On 12/27/2022 3:46 AM, John Clark wrote:
On Tue, Dec 27, 2022 at 5:59 AM Jason Resch <jasonre...@gmail.com> wrote:

    /> There's an interesting relationship between the strength of the
    electrostatic repulsion between two protons, and the gravitational
    attraction of protons. It works out such that it takes ~10^54
    protons gathered together in one place before the gravitational
    attraction can overwhelm the electrostatic repulsion. In other
    words, stars as as big and long-lived as they are because gravity
    is so weak./


That's true, and one of the biggest mysteries in physics is why gravity is so weak, after all the strong nuclear force can keep 100 or even 2 protons in one place.

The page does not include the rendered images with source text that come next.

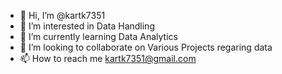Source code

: - 👋 Hi, I’m @kartk7351
- 👀 I’m interested in  Data Handling 
- 🌱 I’m currently learning Data Analytics
- 💞️ I’m looking to collaborate on  Various Projects regaring data 
- 📫 How to reach me kartk7351@gmail.com

<!---
kartk7351/kartk7351 is a ✨ special ✨ repository because its `README.md` (this file) appears on your GitHub profile.
You can click the Preview link to take a look at your changes.
--->
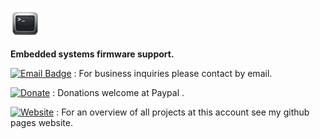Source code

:   ![ icon image ](https://github.com/gavinlyonsrepo/gavinlyonsrepo/blob/main/image/favicon.png)

**Embedded systems firmware support.** 

[![Email Badge](https://img.shields.io/badge/Email-glyons66@hotmail.com-cyan?style=flat-square&logoColor=white)](mailto:[glyons66@hotmail.com]) : For business inquiries please contact by email. 

[![Donate](https://img.shields.io/badge/Donate-PayPal-green.svg)](https://www.paypal.com/paypalme/whitelight976)  : Donations welcome at Paypal .

[![Website](https://img.shields.io/badge/Website-Link-blue.svg)](https://gavinlyonsrepo.github.io/) : For an overview of all projects at this account see my github pages website.  
 
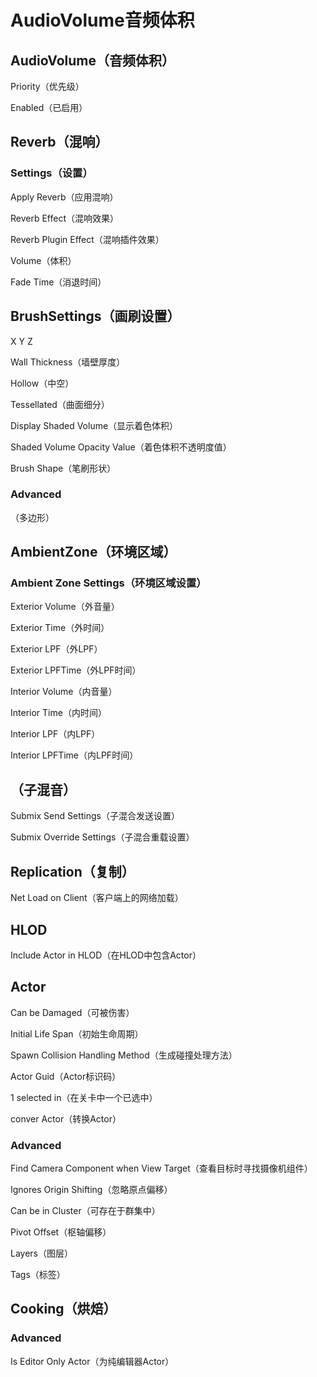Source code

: # AudioVolume音频体积
## <b>AudioVolume（音频体积）</b>
Priority（优先级）
> 

Enabled（已启用）
> 

## <b>Reverb（混响）</b>
### Settings（设置）
Apply Reverb（应用混响）
> 

Reverb Effect（混响效果）
> 

Reverb Plugin Effect（混响插件效果）
> 

Volume（体积）
> 

Fade Time（消退时间）
> 

## <b>BrushSettings（画刷设置）</b>
X Y Z
> 

Wall Thickness（墙壁厚度）
> 

Hollow（中空）
> 

Tessellated（曲面细分）
> 

Display Shaded Volume（显示着色体积）
> 

Shaded Volume Opacity Value（着色体积不透明度值）
> 

Brush Shape（笔刷形状）
> 

### Advanced
（多边形）
> 

## <b>AmbientZone（环境区域）</b>
### Ambient Zone Settings（环境区域设置）
Exterior Volume（外音量）
> 

Exterior Time（外时间）
> 

Exterior LPF（外LPF）
> 

Exterior LPFTime（外LPF时间）
> 

Interior Volume（内音量）
> 

Interior Time（内时间）
> 

Interior LPF（内LPF）
> 

Interior LPFTime（内LPF时间）
> 

## <b>（子混音）</b>
Submix Send Settings（子混合发送设置）
> 

Submix Override Settings（子混合重载设置）
> 

## <b>Replication（复制）</b>
Net Load on Client（客户端上的网络加载）
> 

## <b>HLOD</b>
Include Actor in HLOD（在HLOD中包含Actor）
> 

## <b>Actor</b>
Can be Damaged（可被伤害）
> 

Initial Life Span（初始生命周期）
> 

Spawn Collision Handling Method（生成碰撞处理方法）
> 

Actor Guid（Actor标识码）
> 

1 selected in（在关卡中一个已选中）
> 

conver Actor（转换Actor）
> 

### Advanced
Find Camera Component when View Target（查看目标时寻找摄像机组件）
> 

Ignores Origin Shifting（忽略原点偏移）
> 

Can be in Cluster（可存在于群集中）
> 

Pivot Offset（枢轴偏移）
> 

Layers（图层）
> 

Tags（标签）
> 


## <b>Cooking（烘焙）</b>
### Advanced
Is Editor Only Actor（为纯编辑器Actor）
>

The only explanation I've heard is the hypothesis that there are other spatial dimensions besides the 3 that we're familiar with, string theory claims there are at least 9, but that all the forces of nature EXCEPT for gravity are confined to just 3 dimensions so they generally follow the law that says they decrease with distance according to the well known 1/r^2 rule, but gravity is free to radiate into all 9 dimensions so it decreases with distance according to a 1/r^8 rule; and the reason we don't see gravity behave this way in our everyday life is it the other 6 dimensions are curled up very tightly so the effect becomes apparent only at the ultra microscopic scale. It's a nice theory but there's not a scrap of experimental evidence to support it.